Document images with source code
═══

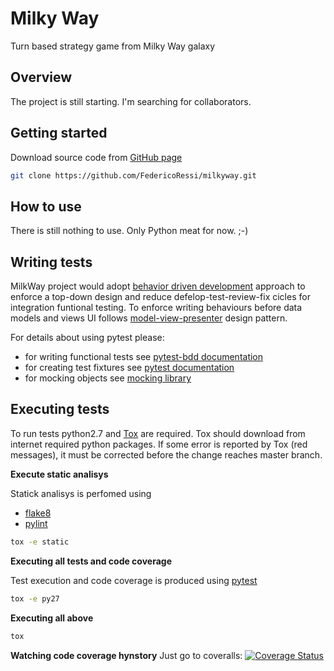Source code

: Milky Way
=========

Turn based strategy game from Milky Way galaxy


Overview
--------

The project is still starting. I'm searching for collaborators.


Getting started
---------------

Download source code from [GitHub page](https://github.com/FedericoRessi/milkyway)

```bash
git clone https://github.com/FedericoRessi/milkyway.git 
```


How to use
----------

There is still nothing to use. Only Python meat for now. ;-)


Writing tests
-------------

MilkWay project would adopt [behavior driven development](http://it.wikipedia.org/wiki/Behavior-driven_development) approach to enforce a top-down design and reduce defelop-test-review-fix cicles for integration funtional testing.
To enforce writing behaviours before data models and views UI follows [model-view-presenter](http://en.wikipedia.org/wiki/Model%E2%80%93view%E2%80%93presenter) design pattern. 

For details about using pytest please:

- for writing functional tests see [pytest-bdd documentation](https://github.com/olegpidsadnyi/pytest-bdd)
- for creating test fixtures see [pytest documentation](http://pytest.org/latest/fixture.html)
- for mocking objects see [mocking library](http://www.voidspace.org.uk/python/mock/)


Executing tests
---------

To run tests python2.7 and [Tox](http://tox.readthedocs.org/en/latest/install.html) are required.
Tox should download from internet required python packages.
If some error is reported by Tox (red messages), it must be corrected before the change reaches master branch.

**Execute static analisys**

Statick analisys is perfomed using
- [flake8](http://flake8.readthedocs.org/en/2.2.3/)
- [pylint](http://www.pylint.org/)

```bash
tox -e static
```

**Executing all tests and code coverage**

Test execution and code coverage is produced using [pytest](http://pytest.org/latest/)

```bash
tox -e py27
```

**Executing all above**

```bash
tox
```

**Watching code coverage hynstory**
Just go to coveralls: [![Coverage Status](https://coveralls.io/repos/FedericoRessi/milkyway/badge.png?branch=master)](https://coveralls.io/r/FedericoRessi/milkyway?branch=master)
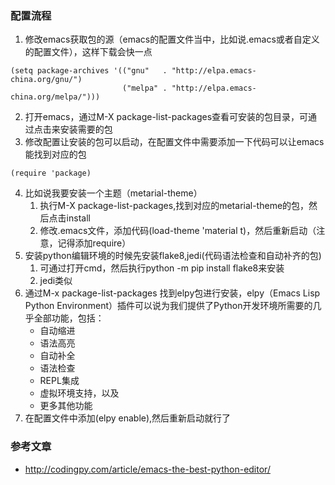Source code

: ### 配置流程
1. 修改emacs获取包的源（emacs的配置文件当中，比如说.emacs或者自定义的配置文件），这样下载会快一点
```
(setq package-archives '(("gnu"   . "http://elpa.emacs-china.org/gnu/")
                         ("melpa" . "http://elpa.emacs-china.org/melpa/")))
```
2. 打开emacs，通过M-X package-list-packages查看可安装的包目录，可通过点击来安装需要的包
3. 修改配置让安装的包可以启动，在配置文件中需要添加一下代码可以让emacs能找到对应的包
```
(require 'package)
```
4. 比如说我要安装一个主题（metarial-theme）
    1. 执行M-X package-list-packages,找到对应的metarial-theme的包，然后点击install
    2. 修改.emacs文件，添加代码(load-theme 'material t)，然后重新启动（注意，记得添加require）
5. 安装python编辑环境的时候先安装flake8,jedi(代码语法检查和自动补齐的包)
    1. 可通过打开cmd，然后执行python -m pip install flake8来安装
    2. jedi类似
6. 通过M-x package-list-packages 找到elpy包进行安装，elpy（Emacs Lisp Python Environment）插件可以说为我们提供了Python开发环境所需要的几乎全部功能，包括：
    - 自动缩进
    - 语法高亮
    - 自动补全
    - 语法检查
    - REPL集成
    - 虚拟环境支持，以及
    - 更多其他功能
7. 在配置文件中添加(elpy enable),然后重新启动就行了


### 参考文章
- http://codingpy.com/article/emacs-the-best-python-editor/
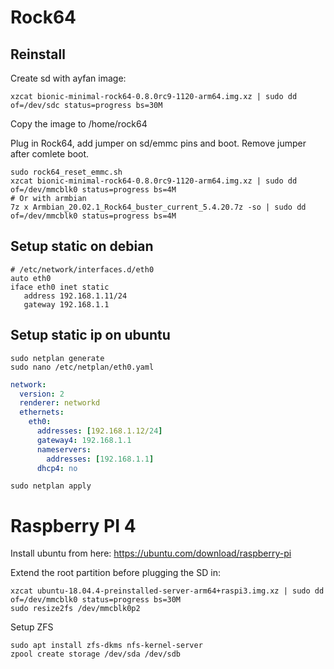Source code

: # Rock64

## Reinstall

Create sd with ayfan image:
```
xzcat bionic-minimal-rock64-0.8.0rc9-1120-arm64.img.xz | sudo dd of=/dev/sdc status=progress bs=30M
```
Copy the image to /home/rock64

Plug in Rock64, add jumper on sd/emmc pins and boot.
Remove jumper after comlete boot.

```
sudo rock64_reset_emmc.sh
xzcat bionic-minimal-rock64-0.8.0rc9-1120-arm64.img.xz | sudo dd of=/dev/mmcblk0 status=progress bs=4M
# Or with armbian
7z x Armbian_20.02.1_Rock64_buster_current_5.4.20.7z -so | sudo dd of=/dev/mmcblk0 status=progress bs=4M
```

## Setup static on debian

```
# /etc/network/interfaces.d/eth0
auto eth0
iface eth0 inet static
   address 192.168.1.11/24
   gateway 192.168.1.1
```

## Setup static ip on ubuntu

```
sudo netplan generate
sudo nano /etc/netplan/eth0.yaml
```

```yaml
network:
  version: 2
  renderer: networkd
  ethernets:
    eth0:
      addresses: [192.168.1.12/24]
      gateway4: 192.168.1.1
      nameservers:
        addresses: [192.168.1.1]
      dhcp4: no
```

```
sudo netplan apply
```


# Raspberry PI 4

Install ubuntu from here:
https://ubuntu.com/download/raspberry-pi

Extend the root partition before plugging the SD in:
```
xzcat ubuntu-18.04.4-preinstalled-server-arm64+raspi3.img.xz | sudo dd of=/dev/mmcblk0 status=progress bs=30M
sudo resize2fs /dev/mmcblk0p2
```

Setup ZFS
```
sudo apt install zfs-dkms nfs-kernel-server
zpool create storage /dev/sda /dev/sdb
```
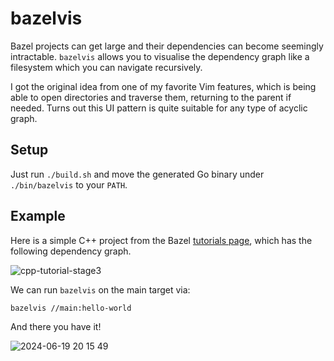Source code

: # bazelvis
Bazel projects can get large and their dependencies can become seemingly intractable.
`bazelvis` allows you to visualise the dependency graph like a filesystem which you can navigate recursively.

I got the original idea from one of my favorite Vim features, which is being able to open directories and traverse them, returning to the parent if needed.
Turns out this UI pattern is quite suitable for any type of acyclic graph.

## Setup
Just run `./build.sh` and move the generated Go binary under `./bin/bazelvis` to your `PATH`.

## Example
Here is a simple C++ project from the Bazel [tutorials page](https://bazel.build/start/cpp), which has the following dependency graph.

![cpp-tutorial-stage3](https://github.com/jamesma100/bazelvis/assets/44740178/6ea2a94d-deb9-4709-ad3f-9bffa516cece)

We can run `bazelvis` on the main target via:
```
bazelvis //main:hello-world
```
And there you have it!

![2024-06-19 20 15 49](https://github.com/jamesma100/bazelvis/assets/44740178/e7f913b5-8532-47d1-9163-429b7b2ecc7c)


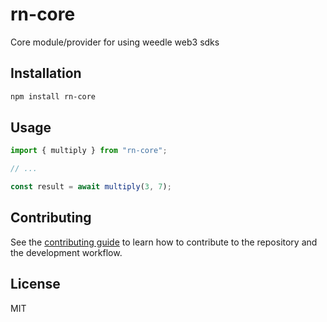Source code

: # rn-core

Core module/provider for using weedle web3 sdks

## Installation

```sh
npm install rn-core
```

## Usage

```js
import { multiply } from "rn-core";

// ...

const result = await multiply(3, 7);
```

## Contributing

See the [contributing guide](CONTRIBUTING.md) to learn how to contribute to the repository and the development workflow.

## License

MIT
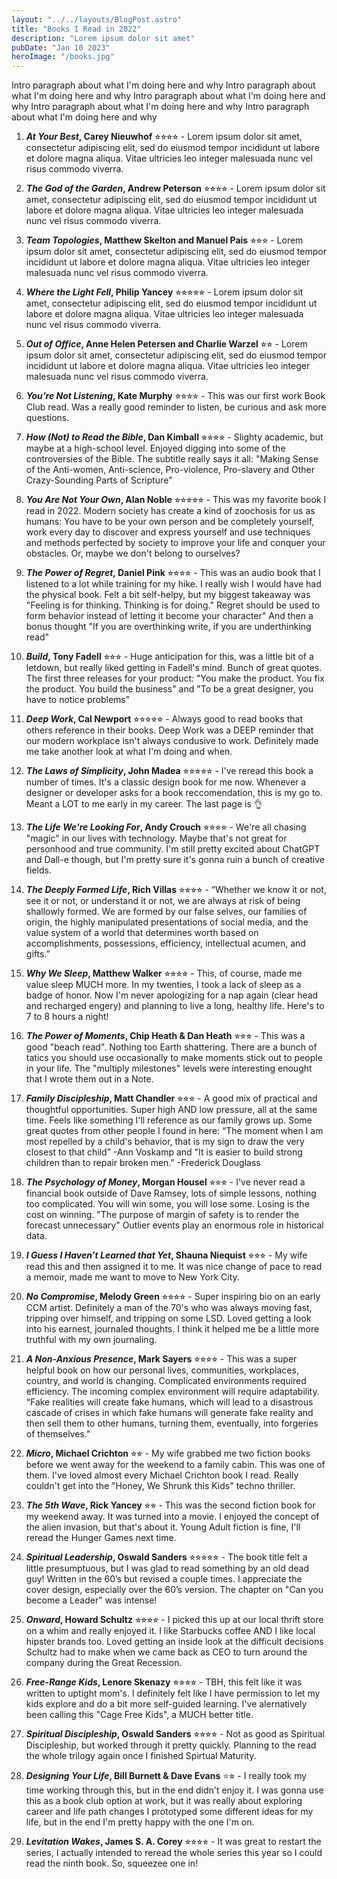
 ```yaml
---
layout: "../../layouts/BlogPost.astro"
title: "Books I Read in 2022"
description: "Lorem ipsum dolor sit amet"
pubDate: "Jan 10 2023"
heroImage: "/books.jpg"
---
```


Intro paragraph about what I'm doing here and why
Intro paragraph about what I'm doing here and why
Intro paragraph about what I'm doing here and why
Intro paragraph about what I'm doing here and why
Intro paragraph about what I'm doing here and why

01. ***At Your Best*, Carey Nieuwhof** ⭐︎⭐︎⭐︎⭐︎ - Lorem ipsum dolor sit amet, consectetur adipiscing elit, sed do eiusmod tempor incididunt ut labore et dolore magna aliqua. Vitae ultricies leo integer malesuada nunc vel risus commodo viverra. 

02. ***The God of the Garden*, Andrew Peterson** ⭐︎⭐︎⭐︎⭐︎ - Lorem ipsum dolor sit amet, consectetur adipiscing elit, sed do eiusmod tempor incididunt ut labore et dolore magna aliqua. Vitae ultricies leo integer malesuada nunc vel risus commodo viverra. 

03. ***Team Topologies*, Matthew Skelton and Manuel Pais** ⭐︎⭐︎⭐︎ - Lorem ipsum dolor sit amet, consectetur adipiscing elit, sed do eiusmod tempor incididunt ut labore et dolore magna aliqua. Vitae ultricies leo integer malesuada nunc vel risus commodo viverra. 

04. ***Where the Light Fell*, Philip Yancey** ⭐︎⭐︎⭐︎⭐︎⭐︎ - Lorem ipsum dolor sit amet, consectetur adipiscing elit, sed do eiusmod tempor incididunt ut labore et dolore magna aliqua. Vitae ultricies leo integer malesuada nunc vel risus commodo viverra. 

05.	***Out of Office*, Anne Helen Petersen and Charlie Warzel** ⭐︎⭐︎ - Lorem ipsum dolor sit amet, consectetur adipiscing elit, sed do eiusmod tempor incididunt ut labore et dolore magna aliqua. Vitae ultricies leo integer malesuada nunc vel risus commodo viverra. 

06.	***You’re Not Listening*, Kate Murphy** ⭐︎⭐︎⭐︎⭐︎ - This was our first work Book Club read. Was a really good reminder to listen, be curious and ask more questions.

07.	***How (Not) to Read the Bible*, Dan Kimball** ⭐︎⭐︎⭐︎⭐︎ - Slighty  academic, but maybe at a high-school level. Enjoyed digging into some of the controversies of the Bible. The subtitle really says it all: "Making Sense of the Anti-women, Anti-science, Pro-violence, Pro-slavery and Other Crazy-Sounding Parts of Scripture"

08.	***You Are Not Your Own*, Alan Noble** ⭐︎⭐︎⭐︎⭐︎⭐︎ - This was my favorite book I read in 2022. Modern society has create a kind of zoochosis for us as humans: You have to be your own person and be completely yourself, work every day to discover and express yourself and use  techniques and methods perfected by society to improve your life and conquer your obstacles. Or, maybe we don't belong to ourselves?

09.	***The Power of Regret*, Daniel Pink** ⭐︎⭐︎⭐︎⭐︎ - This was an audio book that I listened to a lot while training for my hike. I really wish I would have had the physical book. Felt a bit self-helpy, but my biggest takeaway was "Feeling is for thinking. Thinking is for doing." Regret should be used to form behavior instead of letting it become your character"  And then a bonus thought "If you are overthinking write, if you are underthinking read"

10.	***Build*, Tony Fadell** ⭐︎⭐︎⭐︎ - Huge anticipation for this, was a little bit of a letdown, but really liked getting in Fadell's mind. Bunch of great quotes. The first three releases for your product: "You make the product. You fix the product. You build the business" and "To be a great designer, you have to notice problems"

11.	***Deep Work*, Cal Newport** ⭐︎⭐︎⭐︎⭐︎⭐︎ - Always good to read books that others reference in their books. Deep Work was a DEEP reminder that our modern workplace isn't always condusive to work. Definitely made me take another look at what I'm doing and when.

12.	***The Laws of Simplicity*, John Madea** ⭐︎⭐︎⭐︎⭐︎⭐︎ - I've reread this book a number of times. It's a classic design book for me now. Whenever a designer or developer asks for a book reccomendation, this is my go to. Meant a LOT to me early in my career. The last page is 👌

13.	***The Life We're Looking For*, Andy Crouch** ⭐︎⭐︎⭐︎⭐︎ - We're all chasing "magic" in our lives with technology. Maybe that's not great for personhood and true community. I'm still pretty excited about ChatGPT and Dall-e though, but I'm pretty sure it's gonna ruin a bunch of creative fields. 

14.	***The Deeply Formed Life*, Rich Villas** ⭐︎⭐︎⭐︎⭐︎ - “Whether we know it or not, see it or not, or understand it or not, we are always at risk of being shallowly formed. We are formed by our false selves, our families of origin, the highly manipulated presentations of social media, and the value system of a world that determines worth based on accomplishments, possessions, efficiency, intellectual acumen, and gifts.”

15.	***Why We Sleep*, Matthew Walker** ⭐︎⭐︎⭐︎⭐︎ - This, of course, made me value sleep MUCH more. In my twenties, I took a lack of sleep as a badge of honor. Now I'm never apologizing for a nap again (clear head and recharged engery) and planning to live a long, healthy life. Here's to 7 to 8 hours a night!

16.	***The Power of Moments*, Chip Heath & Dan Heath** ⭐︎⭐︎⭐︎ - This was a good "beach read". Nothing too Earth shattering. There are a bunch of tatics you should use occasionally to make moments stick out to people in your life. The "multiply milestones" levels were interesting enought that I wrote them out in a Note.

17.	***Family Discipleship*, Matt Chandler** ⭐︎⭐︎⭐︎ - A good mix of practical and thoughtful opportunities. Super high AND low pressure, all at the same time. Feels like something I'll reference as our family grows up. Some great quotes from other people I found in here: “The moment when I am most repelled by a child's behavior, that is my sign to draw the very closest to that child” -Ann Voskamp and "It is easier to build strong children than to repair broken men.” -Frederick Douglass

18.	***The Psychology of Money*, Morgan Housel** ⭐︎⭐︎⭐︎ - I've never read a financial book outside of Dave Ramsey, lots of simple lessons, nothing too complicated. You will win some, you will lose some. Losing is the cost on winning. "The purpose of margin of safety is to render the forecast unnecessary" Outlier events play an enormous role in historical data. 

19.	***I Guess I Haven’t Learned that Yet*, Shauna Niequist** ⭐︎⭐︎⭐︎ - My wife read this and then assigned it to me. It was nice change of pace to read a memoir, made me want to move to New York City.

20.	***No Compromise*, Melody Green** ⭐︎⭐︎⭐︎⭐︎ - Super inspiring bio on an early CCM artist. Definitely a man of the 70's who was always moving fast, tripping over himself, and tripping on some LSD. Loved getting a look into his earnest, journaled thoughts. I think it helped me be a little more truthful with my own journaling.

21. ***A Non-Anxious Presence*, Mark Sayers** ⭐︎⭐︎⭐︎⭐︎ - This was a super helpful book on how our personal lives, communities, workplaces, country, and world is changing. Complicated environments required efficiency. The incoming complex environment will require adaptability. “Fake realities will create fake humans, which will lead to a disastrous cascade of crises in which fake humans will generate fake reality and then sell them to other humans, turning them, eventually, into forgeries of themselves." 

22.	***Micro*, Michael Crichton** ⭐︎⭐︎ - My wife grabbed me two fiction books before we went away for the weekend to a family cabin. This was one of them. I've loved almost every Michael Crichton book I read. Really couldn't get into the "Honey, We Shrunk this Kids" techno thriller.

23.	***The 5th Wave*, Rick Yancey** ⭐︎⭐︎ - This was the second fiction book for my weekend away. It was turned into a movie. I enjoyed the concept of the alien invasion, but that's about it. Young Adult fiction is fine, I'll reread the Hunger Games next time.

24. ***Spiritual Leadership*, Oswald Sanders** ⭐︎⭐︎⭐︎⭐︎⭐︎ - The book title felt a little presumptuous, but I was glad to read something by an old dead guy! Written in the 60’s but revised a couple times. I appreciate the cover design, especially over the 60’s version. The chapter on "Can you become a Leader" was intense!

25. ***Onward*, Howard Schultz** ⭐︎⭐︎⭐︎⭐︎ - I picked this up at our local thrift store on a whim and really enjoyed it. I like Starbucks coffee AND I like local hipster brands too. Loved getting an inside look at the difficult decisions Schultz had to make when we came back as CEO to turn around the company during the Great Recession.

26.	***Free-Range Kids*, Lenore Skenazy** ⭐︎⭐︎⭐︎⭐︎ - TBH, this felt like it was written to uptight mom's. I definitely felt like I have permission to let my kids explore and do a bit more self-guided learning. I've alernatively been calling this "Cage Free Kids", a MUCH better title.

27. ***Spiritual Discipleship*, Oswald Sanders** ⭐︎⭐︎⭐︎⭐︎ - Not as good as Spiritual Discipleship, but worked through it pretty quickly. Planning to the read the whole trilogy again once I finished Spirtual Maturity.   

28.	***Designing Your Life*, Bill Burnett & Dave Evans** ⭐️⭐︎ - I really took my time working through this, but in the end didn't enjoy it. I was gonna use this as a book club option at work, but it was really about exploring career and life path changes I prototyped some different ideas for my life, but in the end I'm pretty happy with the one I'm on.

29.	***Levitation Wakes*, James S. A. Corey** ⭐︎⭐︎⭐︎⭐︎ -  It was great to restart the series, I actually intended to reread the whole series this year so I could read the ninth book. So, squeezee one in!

═══

TASK: Starting with the first line of the data above and ending with the line containing "Tox should download", please restate every line exactly, leaving images out.

REPLY TO THE TASK:
Source code

: Milky Way
=========

Turn based strategy game from Milky Way galaxy


Overview
--------

The project is still starting. I'm searching for collaborators.


Getting started
---------------

Download source code from [GitHub page](https://github.com/FedericoRessi/milkyway)

```bash
git clone https://github.com/FedericoRessi/milkyway.git 
```


How to use
----------

There is still nothing to use. Only Python meat for now. ;-)


Writing tests
-------------

MilkWay project would adopt [behavior driven development](http://it.wikipedia.org/wiki/Behavior-driven_development) approach to enforce a top-down design and reduce defelop-test-review-fix cicles for integration funtional testing.
To enforce writing behaviours before data models and views UI follows [model-view-presenter](http://en.wikipedia.org/wiki/Model%E2%80%93view%E2%80%93presenter) design pattern. 

For details about using pytest please:

- for writing functional tests see [pytest-bdd documentation](https://github.com/olegpidsadnyi/pytest-bdd)
- for creating test fixtures see [pytest documentation](http://pytest.org/latest/fixture.html)
- for mocking objects see [mocking library](http://www.voidspace.org.uk/python/mock/)


Executing tests
---------

To run tests python2.7 and [Tox](http://tox.readthedocs.org/en/latest/install.html) are required.
Tox should download from internet required python packages.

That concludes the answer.